Figure 2—figure supplement 6.

(A) Comparison of CAC-mediated intra-TAD loop predicted in human lymphoblastoid-derived cells (GM12878 cells) and in human chronic myelogenous leukemic cells (K562 cells). The number of loops present after merging predictions across all replicates is shown, followed by filtering to ensure that only loops containing a RefSeq TSS gene are retained. The overlap of each group with its respective sets of loop domains (LD; column 4) and contact domains (CD; column 5) is shown; the percent of intra-TAD loops that overlap loop domains or contact domains is listed first, followed by the percent of loop domains and contact domains that overlap an intra-TAD loop (values in parentheses). The percentage of intra-TAD loops that show CTCF ChIA-PET interactions in K562 cells is shown in the last column. (B) The percent of loop domains (left) and contact domains (middle) that are shared between GM12878 and K562 cells is consistently higher for intra-TAD loops predicted by our method (right) than for loop domains or contact domains. It should be noted that the GM12878 cell dataset was sequenced more deeply and with more replicates than the datasets for K562 cells, which is likely why GM12878 cells show ~50% more loop domains and contact domains than K562 cells. Even comparing the percent overlap relative to the smaller subset of loop domains/contact domains in K562 cells, we observe greater overlap between cell types for the intra-TAD loops predicted by our method. (C) K562-specific loops are significantly weaker than intra-TAD loops predicted in both K562 and GM12878 cells. To compare the relative strength of loops predicted by our method, we divided CTCF ChIA-PET loops from K562 cells (ENCODE: ENCSR436IAJ) into three groups: ‘++’, meaning CTCF ChIA-PET interactions that overlap with intra-TAD loops predicted in both K562 and GM12878 cells; ‘+-‘, meaning CTCF ChIA-PET interactions that overlap intra-TAD loops predicted in K562 cells but not in GM12878 cells; or ‘--', meaning CTCF ChIA-PET interactions that do not overlap any intra-TAD loop in K562 cells. Similar to the results for mouse (Figure 2—figure supplement 4C), the shared intra-TAD loops (++) show significantly higher interaction strength than either the K562-specific or other CTCF loops. Further, the K562-specific loops are stronger than other CTCF loops that do not overlap intra-TADs.
Figure 2—figure supplement 7. Example Screenshots for intra-TAD Loops in K562 and GM12878 (Human).

Figure 2—figure supplement 7.

(A-C) Screenshots of intra-TAD loops predicted in K562 and GM12878 cells are shown below high-resolution Hi-C data for each cell line.
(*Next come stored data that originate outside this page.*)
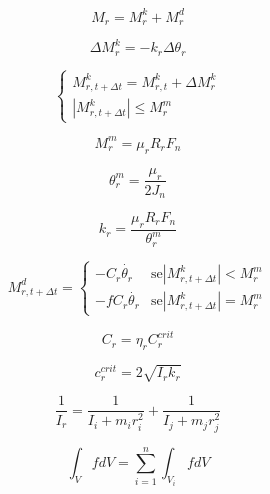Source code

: 		\begin{equation}
			M_{r} = M^k_{r} + M^d_{r}
		\end{equation}
		
		\begin{equation}
			\Delta M^k_{r} = -k_{r} \Delta \theta_{r}
		\end{equation}

		\begin{equation}
				\begin{cases}
					M^k_{r,t+\Delta t} = M^k_{r,t} + \Delta M^k_{r} \\
					\left| M^k_{r,t + \Delta t} \right| \leq M^m_{r}
				\end{cases}
		\end{equation}
		
		\begin{equation}
			M^m_{r} = \mu_{r} R_{r} F_{n}
		\end{equation}

		\begin{equation}
			\theta^m_{r} = \frac{\mu_{r}}{2J_{n}}
		\end{equation}

		\begin{equation}
			k_{r} = \frac{\mu_{r}R_{r}F_{n}}{\theta^m_{r}}
		\end{equation}
		
		\begin{equation}
				M^d_{r,t + \Delta t}
				= 
				\begin{cases}
					-C_{r}\dot{\theta_{r}} & \text{se} \left| M^k_{r,t+ \Delta t} \right| < M^m_{r} \\
					-fC_{r}\dot{\theta_{r}} & \text{se} \left| M^k_{r,t + \Delta t} \right| = M^m_{r}
				\end{cases}
		\end{equation}
		
		\begin{equation}
			C_{r} = \eta_{r}C^{crit}_{r}
		\end{equation}

		\begin{equation}
			c^{crit}_{r} = 2\sqrt{I_{r}k_{r}}
		\end{equation}

		\begin{equation}
			\frac{1}{I_{r}} = \frac{1}{I_{i}+m_{i}r^2_{i}} + \frac{1}{I_{j}+m_{j}r^2_{j}}
		\end{equation}
		
		\begin{equation}\label{eq:2.9}
			\int_{V}^{} f dV = \sum_{i=1}^{n} \int_{V_{i}}^{} f dV
		\end{equation}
The same genomic region is shown on the left and on the right of each panel. Shown below each gene track are stacked H3K27ac ChIP-seq tracks for the tier 1 ENCODE cell lines, including K562 (dark blue) and GM12878 cells (red). (A) Intra-TAD loops shared between K562 and GM12878 cells on human chromosome 2. Shown are nested intra-TADs loops whose anchor-to-anchor interactions are apparent in both K562 and GM12878 cells (blue arrowheads). (B) Intra-TAD loop on human chromosome one that is predicted only in GM12878 cells. This supports the model that a minority of intra-TAD loops are tissue-specific, as this region shows an intra-TAD loop predicted only in GM12878 cells, and with an interaction only observed in the GM12878, but not the K562 cell contact matrix (green arrowhead). Other GM12878-specific interactions are observable within the intra-TAD loops between the promoter of MIR181A1HG and upstream GM12878-specific enhancers (purple arrowhead; red H3K27ac track). (C) Intra-TAD loops on human chromosome one that are either predicted only in K562 cells, or are shared between K562 and GM12878 cells. Shown upstream is a K562-specific nesting (green arrowhead) within a larger shared intra-TAD loop (blue arrowhead). Shown downstream are additional examples of tissue-specific intra-TAD loops present in K562 cells, which are supported by corresponding enrichments in the K562 Hi-C contact matrices.